- **WHAT NEEDS TO BE DONE**
Tally the lines of the listing that contain the string "inappropriateLanguage". Give the number and nothing else.

_ _ _

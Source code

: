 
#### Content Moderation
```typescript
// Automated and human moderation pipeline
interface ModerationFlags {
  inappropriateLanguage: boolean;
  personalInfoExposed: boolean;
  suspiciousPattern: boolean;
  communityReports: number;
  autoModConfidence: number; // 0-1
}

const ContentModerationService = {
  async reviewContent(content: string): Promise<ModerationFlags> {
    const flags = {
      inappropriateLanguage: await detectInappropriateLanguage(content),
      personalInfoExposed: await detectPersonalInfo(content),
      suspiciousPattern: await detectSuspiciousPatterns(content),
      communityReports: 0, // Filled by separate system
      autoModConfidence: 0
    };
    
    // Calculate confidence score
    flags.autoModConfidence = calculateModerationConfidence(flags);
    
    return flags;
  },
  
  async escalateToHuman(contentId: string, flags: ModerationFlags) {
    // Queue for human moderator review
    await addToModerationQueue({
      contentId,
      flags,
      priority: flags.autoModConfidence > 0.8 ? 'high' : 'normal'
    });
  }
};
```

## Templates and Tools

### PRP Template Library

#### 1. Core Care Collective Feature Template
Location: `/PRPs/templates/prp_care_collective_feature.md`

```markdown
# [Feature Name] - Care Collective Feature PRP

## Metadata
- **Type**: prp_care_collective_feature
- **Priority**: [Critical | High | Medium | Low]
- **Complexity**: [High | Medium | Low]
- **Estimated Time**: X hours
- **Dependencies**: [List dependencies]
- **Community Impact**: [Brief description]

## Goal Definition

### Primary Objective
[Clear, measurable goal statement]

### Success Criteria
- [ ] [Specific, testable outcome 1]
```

_ _ _

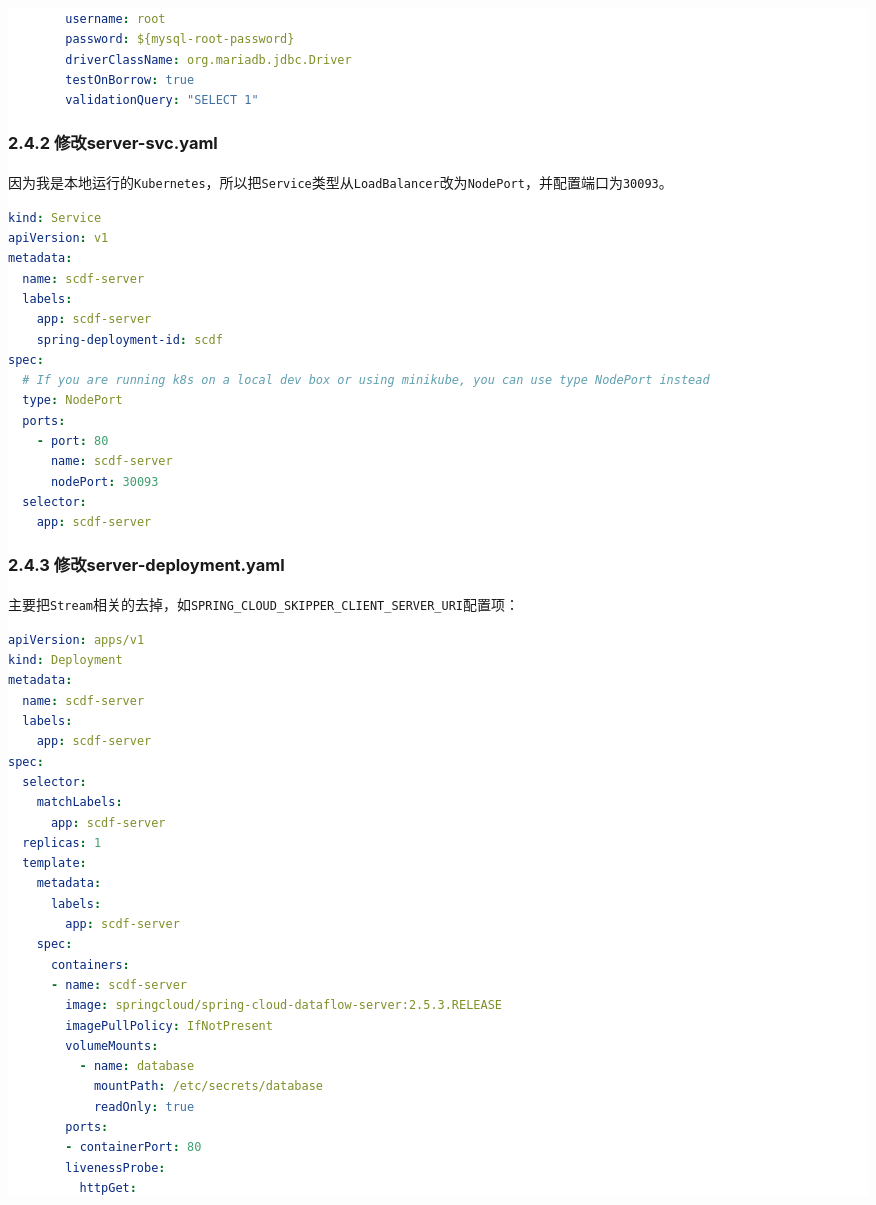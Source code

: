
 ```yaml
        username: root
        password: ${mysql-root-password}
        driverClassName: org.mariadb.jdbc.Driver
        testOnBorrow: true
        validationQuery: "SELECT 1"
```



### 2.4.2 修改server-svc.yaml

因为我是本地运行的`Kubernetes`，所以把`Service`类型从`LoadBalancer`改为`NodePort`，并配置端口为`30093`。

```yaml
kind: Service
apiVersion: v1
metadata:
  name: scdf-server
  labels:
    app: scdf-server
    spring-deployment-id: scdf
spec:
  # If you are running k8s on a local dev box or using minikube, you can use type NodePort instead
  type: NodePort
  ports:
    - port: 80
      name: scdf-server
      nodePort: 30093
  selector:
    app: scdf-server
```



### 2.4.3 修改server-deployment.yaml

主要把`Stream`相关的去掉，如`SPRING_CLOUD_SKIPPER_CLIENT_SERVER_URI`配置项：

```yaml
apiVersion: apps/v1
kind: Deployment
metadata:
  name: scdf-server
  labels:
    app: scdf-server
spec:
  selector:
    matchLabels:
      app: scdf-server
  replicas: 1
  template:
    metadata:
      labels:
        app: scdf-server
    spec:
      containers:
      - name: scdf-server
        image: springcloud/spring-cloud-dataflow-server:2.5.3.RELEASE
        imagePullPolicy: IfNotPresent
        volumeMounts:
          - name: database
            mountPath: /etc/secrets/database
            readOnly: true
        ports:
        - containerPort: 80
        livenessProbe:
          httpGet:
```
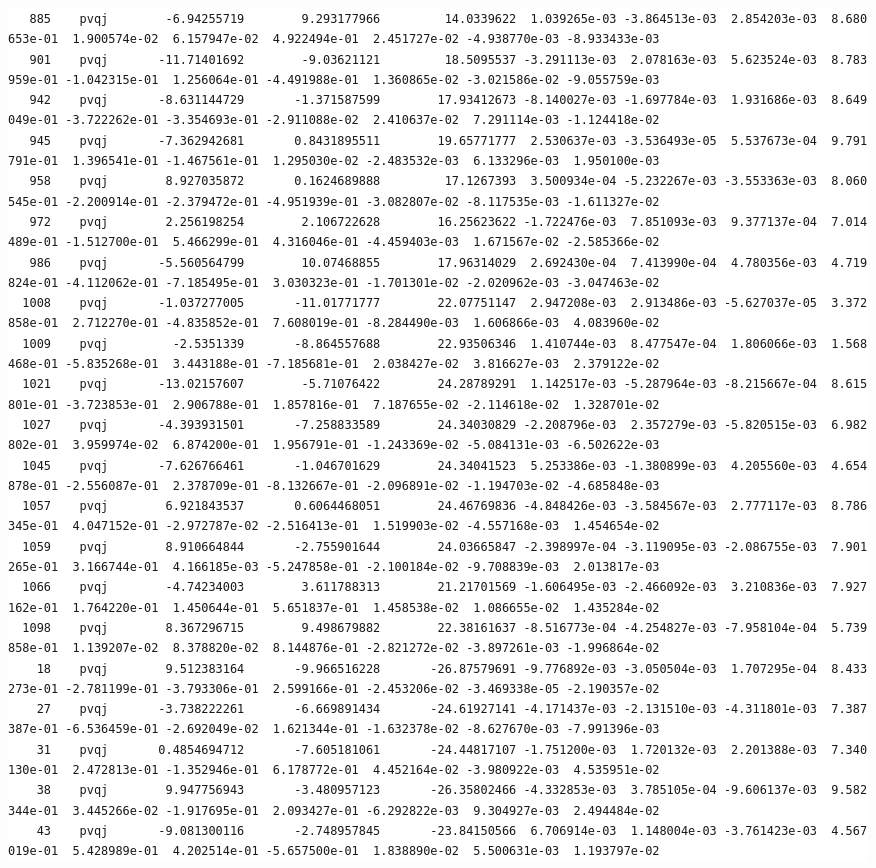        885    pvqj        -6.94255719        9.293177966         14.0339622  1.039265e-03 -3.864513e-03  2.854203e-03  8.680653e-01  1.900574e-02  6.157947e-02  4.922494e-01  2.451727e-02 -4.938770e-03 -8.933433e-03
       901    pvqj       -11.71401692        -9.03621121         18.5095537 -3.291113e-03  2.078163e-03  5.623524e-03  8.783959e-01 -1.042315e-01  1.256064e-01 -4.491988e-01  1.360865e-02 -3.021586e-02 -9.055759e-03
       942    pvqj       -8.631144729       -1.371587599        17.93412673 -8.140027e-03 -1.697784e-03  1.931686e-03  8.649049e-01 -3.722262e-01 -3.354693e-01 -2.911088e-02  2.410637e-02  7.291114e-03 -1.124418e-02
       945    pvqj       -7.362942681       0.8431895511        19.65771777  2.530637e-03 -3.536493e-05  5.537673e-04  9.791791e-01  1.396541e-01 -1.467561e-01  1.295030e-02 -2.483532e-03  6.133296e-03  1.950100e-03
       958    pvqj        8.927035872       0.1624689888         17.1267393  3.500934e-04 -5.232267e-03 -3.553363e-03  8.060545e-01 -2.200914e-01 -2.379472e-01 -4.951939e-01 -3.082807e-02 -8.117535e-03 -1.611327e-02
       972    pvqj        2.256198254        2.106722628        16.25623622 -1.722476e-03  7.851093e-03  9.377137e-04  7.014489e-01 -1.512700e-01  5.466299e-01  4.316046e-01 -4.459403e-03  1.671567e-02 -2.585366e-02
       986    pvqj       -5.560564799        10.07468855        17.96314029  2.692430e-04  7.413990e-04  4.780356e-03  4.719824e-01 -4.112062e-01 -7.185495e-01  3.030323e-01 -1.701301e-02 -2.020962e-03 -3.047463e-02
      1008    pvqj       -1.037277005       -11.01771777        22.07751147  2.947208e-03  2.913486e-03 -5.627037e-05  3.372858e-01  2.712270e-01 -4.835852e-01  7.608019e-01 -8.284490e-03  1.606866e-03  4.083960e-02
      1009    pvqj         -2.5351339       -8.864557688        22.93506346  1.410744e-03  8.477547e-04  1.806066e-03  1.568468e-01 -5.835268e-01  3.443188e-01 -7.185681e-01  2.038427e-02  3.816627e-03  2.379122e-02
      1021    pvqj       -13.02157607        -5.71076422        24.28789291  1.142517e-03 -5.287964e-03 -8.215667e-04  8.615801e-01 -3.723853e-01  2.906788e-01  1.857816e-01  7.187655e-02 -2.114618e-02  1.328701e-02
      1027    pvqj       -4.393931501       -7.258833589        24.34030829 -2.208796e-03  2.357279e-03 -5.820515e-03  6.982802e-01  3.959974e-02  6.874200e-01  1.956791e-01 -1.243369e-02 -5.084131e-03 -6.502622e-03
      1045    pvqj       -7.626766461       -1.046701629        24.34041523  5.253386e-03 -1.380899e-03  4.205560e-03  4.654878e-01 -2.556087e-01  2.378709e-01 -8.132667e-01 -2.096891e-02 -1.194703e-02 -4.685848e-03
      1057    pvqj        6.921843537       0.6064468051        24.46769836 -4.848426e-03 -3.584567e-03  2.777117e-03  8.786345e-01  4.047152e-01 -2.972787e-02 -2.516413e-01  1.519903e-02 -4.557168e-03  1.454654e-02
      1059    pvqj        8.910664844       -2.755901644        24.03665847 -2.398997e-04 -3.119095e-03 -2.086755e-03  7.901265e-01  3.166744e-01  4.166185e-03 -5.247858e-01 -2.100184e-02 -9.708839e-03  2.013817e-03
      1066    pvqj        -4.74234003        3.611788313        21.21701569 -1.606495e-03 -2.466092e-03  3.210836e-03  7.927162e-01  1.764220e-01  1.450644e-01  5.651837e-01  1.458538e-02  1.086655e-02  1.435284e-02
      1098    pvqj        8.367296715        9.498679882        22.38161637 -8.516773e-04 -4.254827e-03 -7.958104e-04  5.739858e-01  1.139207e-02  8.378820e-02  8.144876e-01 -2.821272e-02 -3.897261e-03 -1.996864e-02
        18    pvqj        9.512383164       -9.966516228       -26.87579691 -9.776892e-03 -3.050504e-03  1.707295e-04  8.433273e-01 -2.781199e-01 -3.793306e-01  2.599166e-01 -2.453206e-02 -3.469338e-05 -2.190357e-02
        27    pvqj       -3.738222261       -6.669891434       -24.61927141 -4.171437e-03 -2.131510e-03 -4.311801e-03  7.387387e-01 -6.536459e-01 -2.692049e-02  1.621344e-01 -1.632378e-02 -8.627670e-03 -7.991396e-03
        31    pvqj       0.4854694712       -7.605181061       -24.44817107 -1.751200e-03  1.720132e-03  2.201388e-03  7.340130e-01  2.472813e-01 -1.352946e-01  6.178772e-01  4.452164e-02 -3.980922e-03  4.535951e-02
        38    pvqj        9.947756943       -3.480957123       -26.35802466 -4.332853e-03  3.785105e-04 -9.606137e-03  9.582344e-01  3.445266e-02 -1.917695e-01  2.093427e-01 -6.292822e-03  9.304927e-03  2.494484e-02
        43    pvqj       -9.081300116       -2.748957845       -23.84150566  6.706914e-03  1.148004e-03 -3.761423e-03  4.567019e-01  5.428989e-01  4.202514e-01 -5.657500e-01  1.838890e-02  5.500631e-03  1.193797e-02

_ _ _

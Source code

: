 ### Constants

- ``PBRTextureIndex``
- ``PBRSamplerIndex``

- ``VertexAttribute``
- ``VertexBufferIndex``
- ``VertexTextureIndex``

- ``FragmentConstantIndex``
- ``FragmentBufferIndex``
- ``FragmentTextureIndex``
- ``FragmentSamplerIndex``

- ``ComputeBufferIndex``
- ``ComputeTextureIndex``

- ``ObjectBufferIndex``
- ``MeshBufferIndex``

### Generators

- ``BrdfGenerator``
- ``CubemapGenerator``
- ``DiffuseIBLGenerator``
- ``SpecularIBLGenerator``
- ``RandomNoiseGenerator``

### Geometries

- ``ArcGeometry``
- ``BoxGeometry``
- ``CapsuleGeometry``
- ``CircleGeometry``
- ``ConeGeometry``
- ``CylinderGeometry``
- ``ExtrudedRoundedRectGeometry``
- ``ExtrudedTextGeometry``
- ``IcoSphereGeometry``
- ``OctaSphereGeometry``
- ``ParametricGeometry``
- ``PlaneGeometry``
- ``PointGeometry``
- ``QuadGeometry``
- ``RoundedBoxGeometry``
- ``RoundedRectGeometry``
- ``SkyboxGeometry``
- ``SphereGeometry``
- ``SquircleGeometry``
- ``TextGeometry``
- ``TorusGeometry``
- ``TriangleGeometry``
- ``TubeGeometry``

_ _ _

- **RESPONSE**
2